The other remarkable attribute about Saga is how well the game has aged. This applies to all of the Saturn’s Panzer Dragoon games but Saga moreso than the rest, grainy unskippable FMV sequences aside. The grainy textures provides a thematic richness that helps to highlight all of the interesting and otherworldly landscapes the game provides. This game is my argument for who visual aesthetics are much more important than sheer graphical power. The Panzer Dragoon games were partly inspired by the french comic artist Moebuis (who even helped with the creation of the first game), whose lush landscapes are mirrored in the video games perfectly and are still unlike anything in video games even today, despite being released over a decade ago!

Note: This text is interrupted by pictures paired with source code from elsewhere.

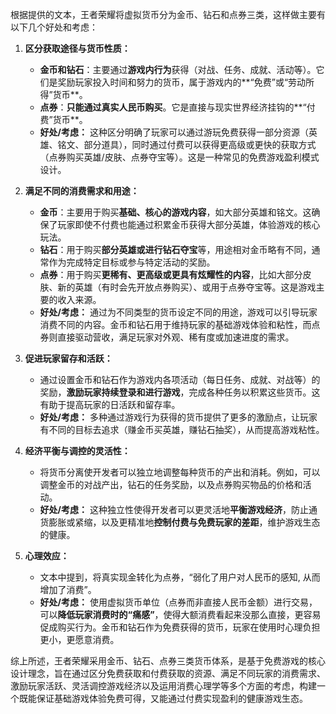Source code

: 根据提供的文本，王者荣耀将虚拟货币分为金币、钻石和点券三类，这样做主要有以下几个好处和考虑：

1.  **区分获取途径与货币性质：**
    *   **金币和钻石**：主要通过**游戏内行为**获得（对战、任务、成就、活动等）。它们是奖励玩家投入时间和努力的货币，属于游戏内的**“免费”或“劳动所得”货币**。
    *   **点券**：**只能通过真实人民币购买**。它是直接与现实世界经济挂钩的**“付费”货币**。
    *   **好处/考虑：** 这种区分明确了玩家可以通过游玩免费获得一部分资源（英雄、铭文、部分道具），同时通过付费可以获得更高级或更快的获取方式（点券购买英雄/皮肤、点券夺宝等）。这是一种常见的免费游戏盈利模式设计。

2.  **满足不同的消费需求和用途：**
    *   **金币**：主要用于购买**基础、核心的游戏内容**，如大部分英雄和铭文。这确保了玩家即使不付费也能通过积累金币获得大部分英雄，体验游戏的核心玩法。
    *   **钻石**：用于购买**部分英雄或进行钻石夺宝**等，用途相对金币略有不同，通常作为完成特定目标或参与特定活动的奖励。
    *   **点券**：用于购买**更稀有、更高级或更具有炫耀性的内容**，比如大部分皮肤、新的英雄（有时会先开放点券购买）、或用于点券夺宝等。这是游戏主要的收入来源。
    *   **好处/考虑：** 通过为不同类型的货币设定不同的用途，游戏可以引导玩家消费不同的内容。金币和钻石用于维持玩家的基础游戏体验和粘性，而点券则直接驱动营收，满足玩家对外观、稀有度或加速进度的需求。

3.  **促进玩家留存和活跃：**
    *   通过设置金币和钻石作为游戏内各项活动（每日任务、成就、对战等）的奖励，**激励玩家持续登录和进行游戏**，完成各种任务以积累这些货币。这有助于提高玩家的日活跃和留存率。
    *   **好处/考虑：** 多种通过游戏行为获得的货币提供了更多的激励点，让玩家有不同的目标去追求（赚金币买英雄，赚钻石抽奖），从而提高游戏粘性。

4.  **经济平衡与调控的灵活性：**
    *   将货币分离使开发者可以独立地调整每种货币的产出和消耗。例如，可以调整金币的对战产出，钻石的任务奖励，以及点券购买物品的价格和活动。
    *   **好处/考虑：** 这种独立性使得开发者可以更灵活地**平衡游戏经济**，防止通货膨胀或紧缩，以及更精准地**控制付费与免费玩家的差距**，维护游戏生态的健康。

5.  **心理效应：**
    *   文本中提到，将真实现金转化为点券，“弱化了用户对人民币的感知, 从而增加了消费”。
    *   **好处/考虑：** 使用虚拟货币单位（点券而非直接人民币金额）进行交易，可以**降低玩家消费时的“痛感”**，使得大额消费看起来没那么直接，更容易促成购买行为。金币和钻石作为免费获得的货币，玩家在使用时心理负担更小，更愿意消费。

综上所述，王者荣耀采用金币、钻石、点券三类货币体系，是基于免费游戏的核心设计理念，旨在通过区分免费获取和付费获取的资源、满足不同玩家的消费需求、激励玩家活跃、灵活调控游戏经济以及运用消费心理学等多个方面的考虑，构建一个既能保证基础游戏体验免费可得，又能通过付费实现盈利的健康游戏生态。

The other major factor to this games legacy, other than its quality, is its price. While the Japanese version of the game is relatively inexpensive, only 24,000 copies of the US/PAL versions were made, and the sheer quality of the game that was spread through word of mouth after the game was released caused the game’s price in the used market to shoot up considerably. Unfortunately a port of the game is not likely as the game’s director Yukio Futatsugi said that the original source code for Saga was lost (there’s a great interview with him on 1UP) . This is a shame as this is a game which deserves again to be discovered my modern audiences. However Saga was not the last outing in the Panzer Dragoon series. The creator of the Saga‘s excellent battle system would later move to Smilebit after Team Andromeda’s disbandment to create Panzer Dragoon Orta, a return to the original two games roots as a rail shooter and one of the best games available on the original Xbox. Futatsugi would move to Microsoft where he’d work on another game for the original Xbox called Phantom Dust and he is now working on a spiritual successor to Panzer Dragoon entitled Project Draco for Kinect. Project Draco will be available on XBLA early next year for anyone interested in the series and Orta is backward compatible for the Xbox 360 and unlike its predecessor, is actually quite cheap.